* **Work task**: Every line below that has the string "applications" adds one to the count. Give that count by itself.

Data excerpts
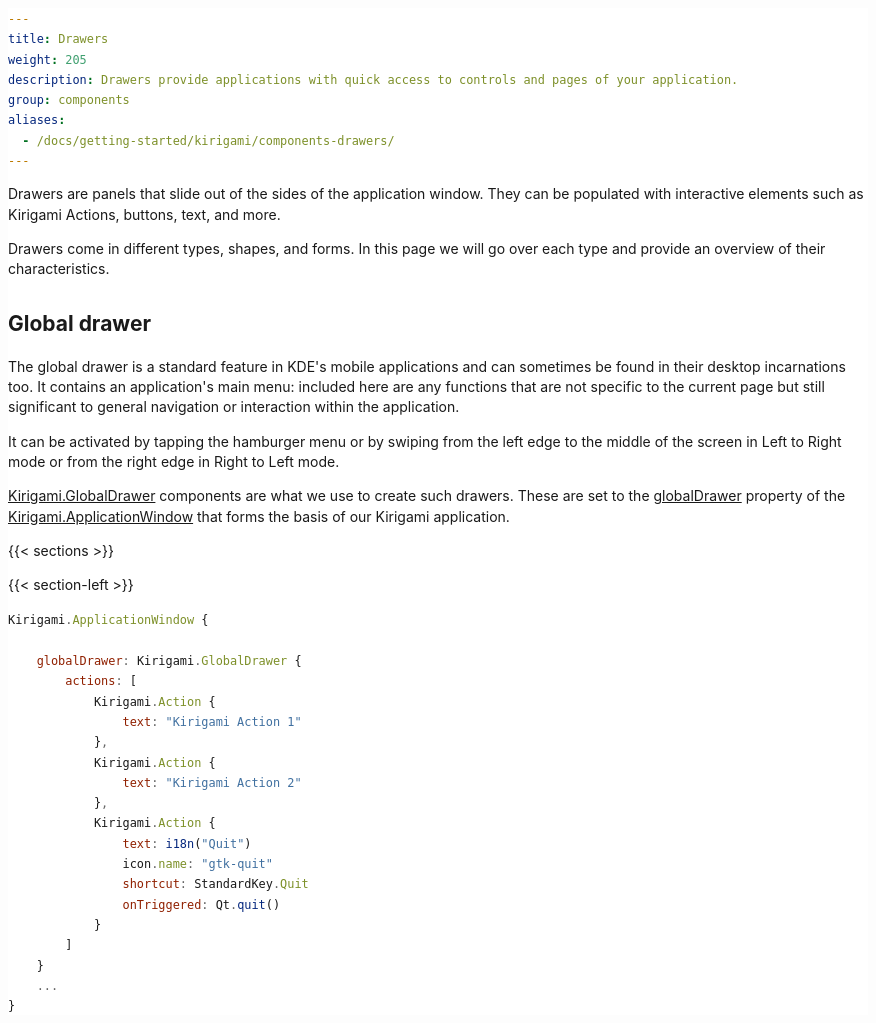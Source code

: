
 ```yaml
---
title: Drawers
weight: 205
description: Drawers provide applications with quick access to controls and pages of your application.
group: components
aliases:
  - /docs/getting-started/kirigami/components-drawers/
---
```


Drawers are panels that slide out of the sides of the application window. They can be populated with interactive elements such as Kirigami Actions, buttons, text, and more.

Drawers come in different types, shapes, and forms. In this page we will go over each type and provide an overview of their characteristics.

## Global drawer

The global drawer is a standard feature in KDE's mobile applications and can sometimes be found in their desktop incarnations too. It contains an application's main menu: included here are any functions that are not specific to the current page but still significant to general navigation or interaction within the application.

It can be activated by tapping the hamburger menu or by swiping from the left edge to the middle of the screen in Left to Right mode or from the right edge in Right to Left mode.

[Kirigami.GlobalDrawer](docs:kirigami2;GlobalDrawer) components are what we use to create such drawers. These are set to the [globalDrawer](docs:kirigami2;AbstractApplicationWindow::globalDrawer) property of the [Kirigami.ApplicationWindow](docs:kirigami2;ApplicationWindow) that forms the basis of our Kirigami application.

{{< sections >}}

{{< section-left >}}

```qml
Kirigami.ApplicationWindow {

    globalDrawer: Kirigami.GlobalDrawer {
        actions: [
            Kirigami.Action {
                text: "Kirigami Action 1"
            },
            Kirigami.Action {
                text: "Kirigami Action 2"
            },
            Kirigami.Action {
                text: i18n("Quit")
                icon.name: "gtk-quit"
                shortcut: StandardKey.Quit
                onTriggered: Qt.quit()
            }
        ]
    }
    ...
}
```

* **Solution to the exercise**: 2